Set down, exactly as written, every line from the top of the records below to the line containing "advantages of it.**", both ends included, and no others.

[[ The data, beginning ]]

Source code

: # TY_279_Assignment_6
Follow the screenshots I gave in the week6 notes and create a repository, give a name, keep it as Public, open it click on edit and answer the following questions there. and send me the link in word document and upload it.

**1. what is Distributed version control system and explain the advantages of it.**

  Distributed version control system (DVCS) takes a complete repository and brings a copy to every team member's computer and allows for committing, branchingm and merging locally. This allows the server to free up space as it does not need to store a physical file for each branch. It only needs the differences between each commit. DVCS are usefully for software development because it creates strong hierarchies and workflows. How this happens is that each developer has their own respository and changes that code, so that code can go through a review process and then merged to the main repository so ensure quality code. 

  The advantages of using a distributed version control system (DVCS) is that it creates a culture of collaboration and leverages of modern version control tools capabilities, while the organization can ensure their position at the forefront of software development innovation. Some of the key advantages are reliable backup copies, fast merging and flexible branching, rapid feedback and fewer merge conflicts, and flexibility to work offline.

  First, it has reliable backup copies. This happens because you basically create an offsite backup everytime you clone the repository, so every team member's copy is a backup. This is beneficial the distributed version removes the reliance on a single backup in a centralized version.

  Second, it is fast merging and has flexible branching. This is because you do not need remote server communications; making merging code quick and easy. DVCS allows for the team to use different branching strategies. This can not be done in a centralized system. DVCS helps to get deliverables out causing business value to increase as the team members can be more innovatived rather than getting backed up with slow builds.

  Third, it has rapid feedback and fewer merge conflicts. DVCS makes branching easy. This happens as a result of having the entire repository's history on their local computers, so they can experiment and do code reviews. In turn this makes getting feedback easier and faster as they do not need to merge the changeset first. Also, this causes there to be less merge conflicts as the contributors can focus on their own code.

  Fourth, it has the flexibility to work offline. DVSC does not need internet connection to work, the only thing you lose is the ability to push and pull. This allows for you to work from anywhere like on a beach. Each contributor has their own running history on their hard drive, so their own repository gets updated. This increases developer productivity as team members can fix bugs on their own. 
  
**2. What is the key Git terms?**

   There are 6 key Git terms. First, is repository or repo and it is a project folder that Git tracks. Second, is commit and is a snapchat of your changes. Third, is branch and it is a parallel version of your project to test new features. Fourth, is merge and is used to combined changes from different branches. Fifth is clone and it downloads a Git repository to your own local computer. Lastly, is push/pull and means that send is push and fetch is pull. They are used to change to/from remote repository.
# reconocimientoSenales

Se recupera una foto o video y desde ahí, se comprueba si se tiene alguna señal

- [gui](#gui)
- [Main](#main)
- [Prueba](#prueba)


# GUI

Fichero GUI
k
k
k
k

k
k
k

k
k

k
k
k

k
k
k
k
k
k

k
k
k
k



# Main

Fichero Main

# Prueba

[[ The data, end ]]

Reply:
Source code

: # TY_279_Assignment_6
Follow the screenshots I gave in the week6 notes and create a repository, give a name, keep it as Public, open it click on edit and answer the following questions there. and send me the link in word document and upload it.

**1. what is Distributed version control system and explain the advantages of it.**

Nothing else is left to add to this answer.